Thirty-five minutes later Jackie pulled her Nissan Leaf up to the gate, punched in a code, and drove through after it swung open. Still enthralled by their decision about the company, and happily anticipating their celebratory dinner, they hadn’t noticed the car parked down the block.
“That’s her,” Martha blurted out. “That head of red hair is like her mother’s. I’d know her anywhere. She must be living with the old lady. That’s why I couldn’t find an address for her. Must have something on her. Why else would the woman turn over the whole damn company to a good-for-nothing junkie like Jackie?”
“What do we do now?” Bobby asked. “Ain’t no way we gonna get past that gate to grab her. And what makes you think she’s still a doper? Maybe she’s clean. You don’t know.”
“Hell I don’t. Her mother, my sweet, deceased little sister, never got clean. Like mama-like-daughter, I don’t think Jackie could either. No doubt about it. She’s a user. Let’s go back to the motel. I gotta think about this—how to get her to share her scam with us. After all, I’m family, ain’t I?”
“How are you going to keep busy now that you’re retired?” Jackie asked Goody after she poured another round of brandy. The celebratory coq-a-vin, followed by a delicious flan from Vertigo, one of Portland’s better French restaurants, was an excellent finish to their momentous day. The lights of downtown Portland were mesmerizing, and they both were more relaxed than they’d been in the months leading up to the change in corporate structure.
“Now that I don’t have to think about advertising strategy for your cookies, and all the rest of it, I can concentrate on the Jobs for Homeless Women project I intend to start. Housing is the first priority on the list.” Goody took a sip of the brandy, then stood and walked over to the waist-high stone wall ringing the outer edge of the patio and surveyed the expanse below. She then turned back to her young companion. “I can’t tell you how proud I am of you, Jackie. How happy it makes me that you will run the company on your own. You’ve earned it, and I have complete trust in your ability to continue its success. But it’s been an exhausting day and now I need to go to bed.”

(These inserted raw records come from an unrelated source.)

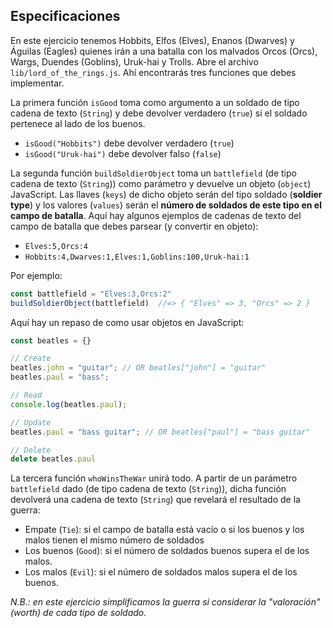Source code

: ## Especificaciones

En este ejercicio tenemos Hobbits, Elfos (Elves), Enanos (Dwarves) y Águilas (Eagles) quienes irán a una batalla con los malvados Orcos (Orcs), Wargs, Duendes (Goblins), Uruk-hai y Trolls. Abre el archivo `lib/lord_of_the_rings.js`. Ahí encontrarás tres funciones que debes implementar.

La primera función `isGood` toma como argumento a un soldado de tipo cadena de texto (`String`) y debe devolver verdadero (`true`) si el soldado pertenece al lado de los buenos.

- `isGood("Hobbits")` debe devolver verdadero (`true`)
- `isGood("Uruk-hai")` debe devolver falso (`false`)

La segunda función `buildSoldierObject` toma un `battlefield` (de tipo cadena de texto (`String`)) como parámetro y devuelve un objeto (`object`) JavaScript. Las llaves (`keys`) de dicho objeto serán del tipo soldado (**soldier type**) y los valores (`values`) serán el **número de soldados de este tipo en el campo de batalla**. Aquí hay algunos ejemplos de cadenas de texto del campo de batalla que debes parsear (y convertir en objeto):

- `Elves:5,Orcs:4`
- `Hobbits:4,Dwarves:1,Elves:1,Goblins:100,Uruk-hai:1`

Por ejemplo:

```js
const battlefield = "Elves:3,Orcs:2"
buildSoldierObject(battlefield)  //=> { "Elves" => 3, "Orcs" => 2 }
```

Aquí hay un repaso de como usar objetos en JavaScript:

```js
const beatles = {}

// Create
beatles.john = "guitar"; // OR beatles["john"] = "guitar"
beatles.paul = "bass";

// Read
console.log(beatles.paul);

// Update
beatles.paul = "bass guitar"; // OR beatles["paul"] = "bass guitar"

// Delete
delete beatles.paul

```

La tercera función `whoWinsTheWar` unirá todo. A partir de un parámetro `battlefield` dado (de tipo cadena de texto (`String`)), dicha función devolverá una cadena de texto (`String`) que revelará el resultado de la guerra:

- Empate (`Tie`): si el campo de batalla está vacío o si los buenos y los malos tienen el mismo número de soldados
- Los buenos (`Good`): si el número de soldados buenos supera el de los malos.
- Los malos (`Evil`): si el número de soldados malos supera el de los buenos.

_N.B.: en este ejercicio simplificamos la guerra si considerar la "valoración" (worth) de cada tipo de soldado._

Jackie walked Goody back into the house, hugged her and bid her goodnight. Then she went to her own suite, content knowing there was nothing standing in the way of a satisfying future, doing what she loved, gratified that she’d been able to salvage a respectable life from what otherwise would have been a disaster. That it would be clear sailing from this moment forward.
As Goody and Jackie drifted into the well-earned sleep of contentment, Martha and Bobby were sprawled on the double bed in a ratty room of their ratty motel opening a second pint of Canadian and lighting up their third joint of Oregon prime pot. “It’s simple, Bobby boy. We grab her whenever she leaves that place where she’s staying. You can handle that, can’t you? Like carjacking, right?”

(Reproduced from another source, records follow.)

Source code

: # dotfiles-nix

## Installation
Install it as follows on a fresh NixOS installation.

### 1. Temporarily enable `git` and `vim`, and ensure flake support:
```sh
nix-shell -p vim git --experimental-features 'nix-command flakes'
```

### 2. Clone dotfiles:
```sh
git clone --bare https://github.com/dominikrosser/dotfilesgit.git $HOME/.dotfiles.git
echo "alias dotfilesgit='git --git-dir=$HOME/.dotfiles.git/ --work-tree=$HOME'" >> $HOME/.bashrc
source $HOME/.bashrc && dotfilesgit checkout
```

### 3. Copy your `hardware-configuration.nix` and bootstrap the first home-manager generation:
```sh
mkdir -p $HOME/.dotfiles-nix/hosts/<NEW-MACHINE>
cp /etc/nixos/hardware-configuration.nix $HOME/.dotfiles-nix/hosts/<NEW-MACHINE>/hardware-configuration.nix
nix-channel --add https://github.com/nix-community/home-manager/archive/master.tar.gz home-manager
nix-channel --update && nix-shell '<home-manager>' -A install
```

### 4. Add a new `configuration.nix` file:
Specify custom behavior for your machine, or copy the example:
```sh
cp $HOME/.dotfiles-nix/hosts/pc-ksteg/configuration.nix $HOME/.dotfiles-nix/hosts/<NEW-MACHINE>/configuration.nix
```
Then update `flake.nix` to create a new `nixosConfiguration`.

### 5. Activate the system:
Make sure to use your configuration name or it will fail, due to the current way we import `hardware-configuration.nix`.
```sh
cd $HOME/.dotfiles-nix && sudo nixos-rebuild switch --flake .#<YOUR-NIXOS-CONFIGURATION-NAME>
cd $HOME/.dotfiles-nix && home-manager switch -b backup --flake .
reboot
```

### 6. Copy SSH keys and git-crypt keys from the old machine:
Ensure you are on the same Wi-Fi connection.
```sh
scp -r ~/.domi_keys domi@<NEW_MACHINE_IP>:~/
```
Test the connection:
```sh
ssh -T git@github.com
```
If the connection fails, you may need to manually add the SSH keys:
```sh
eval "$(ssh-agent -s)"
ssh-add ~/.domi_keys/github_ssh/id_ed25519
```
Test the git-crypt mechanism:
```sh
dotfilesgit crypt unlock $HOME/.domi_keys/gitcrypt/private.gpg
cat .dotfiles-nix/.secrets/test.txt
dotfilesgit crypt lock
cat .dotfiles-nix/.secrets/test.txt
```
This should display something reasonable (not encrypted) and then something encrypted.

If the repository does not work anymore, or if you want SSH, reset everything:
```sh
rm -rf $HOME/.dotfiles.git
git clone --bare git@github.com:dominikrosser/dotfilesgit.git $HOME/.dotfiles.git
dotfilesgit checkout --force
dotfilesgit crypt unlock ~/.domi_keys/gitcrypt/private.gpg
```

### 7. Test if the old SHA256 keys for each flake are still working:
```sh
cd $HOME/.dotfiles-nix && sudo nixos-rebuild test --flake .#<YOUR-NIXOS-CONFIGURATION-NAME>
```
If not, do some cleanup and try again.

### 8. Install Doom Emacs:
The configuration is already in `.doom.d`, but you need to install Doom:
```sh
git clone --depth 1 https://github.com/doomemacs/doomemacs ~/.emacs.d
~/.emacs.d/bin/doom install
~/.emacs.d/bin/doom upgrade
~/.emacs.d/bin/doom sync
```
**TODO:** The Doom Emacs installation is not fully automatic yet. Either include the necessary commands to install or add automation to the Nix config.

“Yeah, I guess. Whatever you say. Then what? Want me to rough her up?”
“No need for that. Not yet anyway. Once I tell her the score, she’ll do what we want.”
“What if she don’t?”
“We’ll do what it takes, that’s what. Don’t worry about it. You just gotta do what I say. Okay?”
Bobby nodded, took a deep drag, then asked, “When we gonna do it?”
“Tomorrow morning. No point in dragging it out. We’ll get the money and split. Just like that. Easy as can be.”
“Then what?” he asked.
“The good life, Bobby boy. That’s what. The good life.”